Let a number $N=12124124612468124680124680212460824...$ ¿What is the digit $2018$?

Question

Let a number $N=12124124612468124680124680212460824...$

What is the digit $2018$?

My try

I divided the number into groups, and the last digit of the group coincides with the last digit of $2 (p-1)$ if $p$ is the number of the group.

Example

$N=\underbrace{12}_2|\underbrace{124}_3|\underbrace{1246}_4|\underbrace{12468}_5|\underbrace{124680}_6|\underbrace{1246802}_7|\underbrace{12460824}_8|\dots$

Group $2= 2(2-1)=2$

Group $3= 2(3-1)=4$

Group $4=2(4-1)=6$

Group $5=2(5-1)=8$

Group $6=2(6-1)=10 \implies 0$

But I don't see how to continue, any hints are appreciated.

Answer 1

Group $n \ge 2$ ends on index $n(n+1)/2 - 1$, so you have to pick the largest whole number to solve $n(n+1)/2 -1 = 2018$ then you know the group, and compute the offset in the group similarly.

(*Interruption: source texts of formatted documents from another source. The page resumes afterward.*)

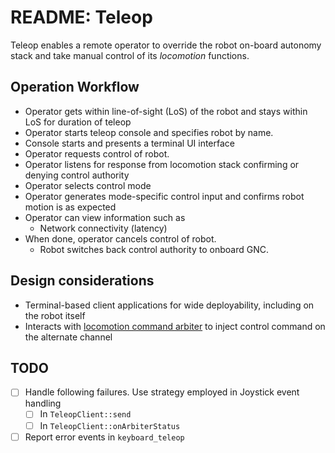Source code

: # README: Teleop

Teleop enables a remote operator to override the robot on-board autonomy stack and take manual 
control of its _locomotion_ functions. 

## Operation Workflow

- Operator gets within line-of-sight (LoS) of the robot and stays within LoS for duration of teleop
- Operator starts teleop console and specifies robot by name. 
- Console starts and presents a terminal UI interface
- Operator requests control of robot. 
- Operator listens for response from locomotion stack confirming or denying control authority
- Operator selects control mode
- Operator generates mode-specific control input and confirms robot motion is as expected
- Operator can view information such as 
  - Network connectivity (latency)
- When done, operator cancels control of robot. 
  - Robot switches back control authority to onboard GNC.

## Design considerations

- Terminal-based client applications for wide deployability, including on the robot itself
- Interacts with [locomotion command arbiter](../arbiter/README.md) to inject control command on the alternate channel

## TODO

- [ ] Handle following failures. Use strategy employed in Joystick event handling 
  - [ ] In `TeleopClient::send`
  - [ ] In `TeleopClient::onArbiterStatus`
- [ ] Report error events in `keyboard_teleop` 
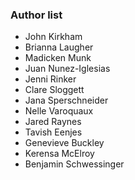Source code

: ### Author list


* John Kirkham
* Brianna Laugher
* Madicken Munk
* Juan Nunez-Iglesias
* Jenni Rinker
* Clare Sloggett
* Jana Sperschneider
* Nelle Varoquaux
* Jared Raynes
* Tavish Eenjes
* Genevieve Buckley
* Kerensa McElroy
* Benjamin Schwessinger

Once you know the offset in the group, note it repeats with a cycle of 6...

Answer 2

From my simple perspective We just need to use triangle numbers $$((n+1)(n+2)/2)-1$$. Using trial and error one can work out that $2016$ is a triangle number but one should take that as the first digit of a sequence because of the $-1$ therefore it is a 2 number across which gives us 4.